▸ PROBLEM REQUIREMENTS:
Would you please return the lines of the entries below starting at the line that has "- Efeitos colaterais" and ending at the line that has "Servir como exemplo", both included, exactly as they are?
DATASET CONTENT below:
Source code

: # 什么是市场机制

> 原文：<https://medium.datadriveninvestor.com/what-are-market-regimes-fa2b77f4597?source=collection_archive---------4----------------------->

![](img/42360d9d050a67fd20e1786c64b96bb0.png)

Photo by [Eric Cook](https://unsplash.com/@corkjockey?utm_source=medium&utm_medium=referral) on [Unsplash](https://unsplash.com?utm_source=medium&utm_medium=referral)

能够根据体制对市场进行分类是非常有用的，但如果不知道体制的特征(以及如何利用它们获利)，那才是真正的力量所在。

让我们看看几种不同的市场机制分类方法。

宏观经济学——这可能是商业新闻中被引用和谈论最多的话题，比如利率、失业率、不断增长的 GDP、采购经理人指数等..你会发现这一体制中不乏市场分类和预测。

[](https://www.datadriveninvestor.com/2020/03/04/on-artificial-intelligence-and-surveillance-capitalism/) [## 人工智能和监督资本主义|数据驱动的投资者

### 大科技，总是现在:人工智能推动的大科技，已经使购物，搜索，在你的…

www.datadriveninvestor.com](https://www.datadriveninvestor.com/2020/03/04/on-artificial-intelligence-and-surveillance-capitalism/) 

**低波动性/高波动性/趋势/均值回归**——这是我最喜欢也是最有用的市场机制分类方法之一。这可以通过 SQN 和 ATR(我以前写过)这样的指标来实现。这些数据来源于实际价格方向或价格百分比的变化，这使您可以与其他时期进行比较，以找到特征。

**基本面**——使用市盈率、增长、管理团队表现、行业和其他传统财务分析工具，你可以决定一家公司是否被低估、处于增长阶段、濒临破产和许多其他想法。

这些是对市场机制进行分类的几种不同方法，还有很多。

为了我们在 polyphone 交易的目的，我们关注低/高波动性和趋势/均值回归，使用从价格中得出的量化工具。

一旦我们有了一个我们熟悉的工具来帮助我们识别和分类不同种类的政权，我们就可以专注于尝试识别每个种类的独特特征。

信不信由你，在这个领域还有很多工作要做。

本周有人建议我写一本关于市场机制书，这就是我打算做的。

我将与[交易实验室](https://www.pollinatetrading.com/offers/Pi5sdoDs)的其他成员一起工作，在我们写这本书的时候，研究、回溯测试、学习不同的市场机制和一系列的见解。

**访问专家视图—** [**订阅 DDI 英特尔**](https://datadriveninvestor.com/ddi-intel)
End of DATASET CONTENT.
DATASET CONTENT below:
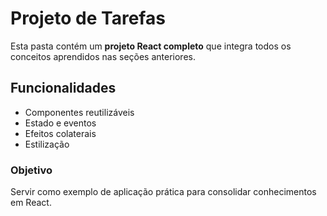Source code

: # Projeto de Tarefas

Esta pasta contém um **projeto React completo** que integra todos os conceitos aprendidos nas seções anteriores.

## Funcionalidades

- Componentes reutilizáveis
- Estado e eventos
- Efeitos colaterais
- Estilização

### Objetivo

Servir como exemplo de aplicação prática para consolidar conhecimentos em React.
End of DATASET CONTENT.
▸ SOLUTION FOR THIS EXERCISE:
- Efeitos colaterais
- Estilização

### Objetivo

Servir como exemplo de aplicação prática para consolidar conhecimentos em React.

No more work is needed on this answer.